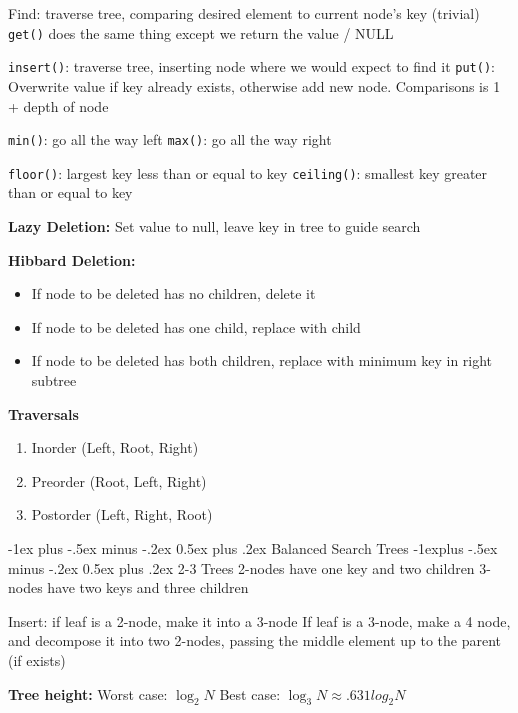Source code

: \documentclass[letterpaper, 8pt]{extarticle}
\makeatletter
\renewcommand{\section}{\@startsection{section}{1}{0mm}%
                                {-1ex plus -.5ex minus -.2ex}%
                                {0.5ex plus .2ex}%
                                {\normalfont\normalsize\bfseries}}
\renewcommand{\subsection}{\@startsection{subsection}{2}{0mm}%
                                {-1explus -.5ex minus -.2ex}%
                                {0.5ex plus .2ex}%
                                {\normalfont\small\bfseries}}
\makeatother
\begin{document}
\begin{multicols*}{5}
  Find: traverse tree, comparing desired element to current node's key (trivial)
  \verb|get()| does the same thing except we return the value / NULL

  \verb|insert()|: traverse tree, inserting node where we would expect to find it
  \verb|put()|: Overwrite value if key already exists, otherwise add new node. Comparisons is 1 + depth of node

  \verb|min()|: go all the way left
  \verb|max()|: go all the way right

  \verb|floor()|: largest key less than or equal to key
  \verb|ceiling()|: smallest key greater than or equal to key

  \textbf{Lazy Deletion:} Set value to null, leave key in tree to guide search

  \textbf{Hibbard Deletion:}
  \begin{itemize}
    \item If node to be deleted has no children, delete it
    \item If node to be deleted has one child, replace with child
    \item If node to be deleted has both children, replace with minimum key in right subtree
  \end{itemize}

  \textbf{Traversals}
  \begin{enumerate}
    \item Inorder (Left, Root, Right)
    \item Preorder (Root, Left, Right)
    \item Postorder (Left, Right, Root)
  \end{enumerate}


  \section{Balanced Search Trees}
  \subsection{2-3 Trees}
  2-nodes have one key and two children
  3-nodes have two keys and three children

  Insert: if leaf is a 2-node, make it into a 3-node
  If leaf is a 3-node, make a 4 node, and decompose it into two 2-nodes, passing the middle element up to the parent (if exists)

  \textbf{Tree height:}
  Worst case: $\log_2 N$
  Best case: $\log_3 N \approx .631 log_2 N$


\end{multicols*}
\end{document}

━━━━━━━━

Problem description -
Exactly the lines from the one holding "Worst case: $\log_2 N$" through the end of the data are to be repeated, with both ends included.

Solution to this exercise -
  Worst case: $\log_2 N$
  Best case: $\log_3 N \approx .631 log_2 N$


\end{multicols*}
\end{document}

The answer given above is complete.